RECORDED INFORMATION below:

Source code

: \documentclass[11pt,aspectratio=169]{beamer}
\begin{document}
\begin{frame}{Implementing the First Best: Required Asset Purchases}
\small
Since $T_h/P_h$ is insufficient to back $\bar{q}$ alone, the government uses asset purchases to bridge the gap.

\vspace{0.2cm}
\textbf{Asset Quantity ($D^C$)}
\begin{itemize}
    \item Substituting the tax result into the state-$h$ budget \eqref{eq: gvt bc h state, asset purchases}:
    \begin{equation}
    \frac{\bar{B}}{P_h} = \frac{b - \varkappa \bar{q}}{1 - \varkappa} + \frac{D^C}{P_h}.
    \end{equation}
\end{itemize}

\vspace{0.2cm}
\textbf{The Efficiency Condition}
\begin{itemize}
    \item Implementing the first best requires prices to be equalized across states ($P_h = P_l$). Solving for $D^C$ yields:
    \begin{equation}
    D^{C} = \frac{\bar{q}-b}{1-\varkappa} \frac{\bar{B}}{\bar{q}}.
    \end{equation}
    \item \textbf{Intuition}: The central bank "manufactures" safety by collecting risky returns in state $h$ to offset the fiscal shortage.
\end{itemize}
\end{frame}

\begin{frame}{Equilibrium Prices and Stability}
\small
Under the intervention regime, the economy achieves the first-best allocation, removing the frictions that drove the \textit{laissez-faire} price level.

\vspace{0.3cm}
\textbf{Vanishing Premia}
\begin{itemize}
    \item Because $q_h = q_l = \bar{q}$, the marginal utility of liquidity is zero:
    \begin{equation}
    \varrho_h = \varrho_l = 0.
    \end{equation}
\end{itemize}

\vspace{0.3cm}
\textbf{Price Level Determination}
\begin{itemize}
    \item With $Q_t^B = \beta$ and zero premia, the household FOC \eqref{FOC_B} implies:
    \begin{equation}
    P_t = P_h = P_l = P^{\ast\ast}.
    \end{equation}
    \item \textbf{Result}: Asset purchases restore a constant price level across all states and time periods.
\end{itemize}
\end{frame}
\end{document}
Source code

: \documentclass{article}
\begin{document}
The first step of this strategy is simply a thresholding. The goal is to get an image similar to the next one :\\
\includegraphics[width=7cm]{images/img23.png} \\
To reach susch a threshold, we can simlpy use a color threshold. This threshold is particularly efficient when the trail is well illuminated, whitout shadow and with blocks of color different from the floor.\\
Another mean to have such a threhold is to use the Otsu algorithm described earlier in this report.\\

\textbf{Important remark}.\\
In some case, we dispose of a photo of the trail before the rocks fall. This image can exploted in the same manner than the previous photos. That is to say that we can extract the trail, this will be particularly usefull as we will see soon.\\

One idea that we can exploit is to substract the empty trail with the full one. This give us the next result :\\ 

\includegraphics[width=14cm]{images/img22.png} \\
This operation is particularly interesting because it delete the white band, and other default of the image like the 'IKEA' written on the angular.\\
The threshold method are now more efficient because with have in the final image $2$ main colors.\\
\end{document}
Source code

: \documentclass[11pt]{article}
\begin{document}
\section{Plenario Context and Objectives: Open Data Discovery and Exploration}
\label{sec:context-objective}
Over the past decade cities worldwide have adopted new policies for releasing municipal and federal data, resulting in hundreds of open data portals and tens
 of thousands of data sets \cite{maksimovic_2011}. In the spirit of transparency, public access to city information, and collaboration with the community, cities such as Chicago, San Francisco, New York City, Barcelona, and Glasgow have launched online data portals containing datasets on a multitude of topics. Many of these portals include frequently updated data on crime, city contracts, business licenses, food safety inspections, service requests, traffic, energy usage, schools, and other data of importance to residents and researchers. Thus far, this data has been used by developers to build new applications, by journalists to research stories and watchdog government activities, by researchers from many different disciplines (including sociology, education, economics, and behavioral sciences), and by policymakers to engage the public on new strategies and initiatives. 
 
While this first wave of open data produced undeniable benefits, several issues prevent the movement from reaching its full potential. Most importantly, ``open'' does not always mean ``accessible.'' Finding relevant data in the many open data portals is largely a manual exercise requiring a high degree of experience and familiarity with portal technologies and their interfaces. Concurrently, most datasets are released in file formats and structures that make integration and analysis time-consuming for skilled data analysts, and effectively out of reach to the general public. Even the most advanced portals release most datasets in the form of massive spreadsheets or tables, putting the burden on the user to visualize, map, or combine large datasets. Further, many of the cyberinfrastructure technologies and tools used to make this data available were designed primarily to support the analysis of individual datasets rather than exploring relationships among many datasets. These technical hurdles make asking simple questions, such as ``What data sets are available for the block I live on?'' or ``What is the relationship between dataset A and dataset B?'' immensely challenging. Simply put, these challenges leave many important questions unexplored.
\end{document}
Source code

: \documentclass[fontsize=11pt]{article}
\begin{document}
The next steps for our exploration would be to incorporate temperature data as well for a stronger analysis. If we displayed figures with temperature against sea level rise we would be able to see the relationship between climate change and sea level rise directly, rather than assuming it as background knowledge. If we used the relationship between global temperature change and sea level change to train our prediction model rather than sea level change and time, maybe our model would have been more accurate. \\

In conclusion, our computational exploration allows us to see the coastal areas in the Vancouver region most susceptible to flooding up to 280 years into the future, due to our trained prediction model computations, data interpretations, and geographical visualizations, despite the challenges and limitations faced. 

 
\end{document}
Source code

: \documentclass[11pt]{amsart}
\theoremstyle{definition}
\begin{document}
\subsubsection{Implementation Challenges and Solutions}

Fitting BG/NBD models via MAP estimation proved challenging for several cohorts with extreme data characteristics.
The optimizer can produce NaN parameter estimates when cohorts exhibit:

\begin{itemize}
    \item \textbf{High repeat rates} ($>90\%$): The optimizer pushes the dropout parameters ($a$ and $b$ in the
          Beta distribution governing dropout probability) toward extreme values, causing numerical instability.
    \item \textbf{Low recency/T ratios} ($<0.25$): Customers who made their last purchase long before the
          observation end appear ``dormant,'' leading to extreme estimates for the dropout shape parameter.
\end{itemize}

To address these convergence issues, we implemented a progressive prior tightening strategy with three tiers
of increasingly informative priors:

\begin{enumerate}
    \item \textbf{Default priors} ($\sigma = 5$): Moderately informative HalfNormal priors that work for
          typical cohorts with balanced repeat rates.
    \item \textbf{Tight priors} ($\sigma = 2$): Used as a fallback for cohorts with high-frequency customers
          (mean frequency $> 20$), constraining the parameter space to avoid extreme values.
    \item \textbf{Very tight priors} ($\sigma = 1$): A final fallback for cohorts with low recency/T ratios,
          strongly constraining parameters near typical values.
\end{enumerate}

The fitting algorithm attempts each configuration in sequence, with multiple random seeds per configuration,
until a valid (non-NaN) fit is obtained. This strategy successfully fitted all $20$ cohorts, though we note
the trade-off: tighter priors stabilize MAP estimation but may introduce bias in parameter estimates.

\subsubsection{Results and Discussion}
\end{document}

End of RECORDED INFORMATION.

## EXERCISE GOAL
What lines of the data include the word "when"? Copy each of them.

## TASK OUTPUT
To reach susch a threshold, we can simlpy use a color threshold. This threshold is particularly efficient when the trail is well illuminated, whitout shadow and with blocks of color different from the floor.\\
The optimizer can produce NaN parameter estimates when cohorts exhibit:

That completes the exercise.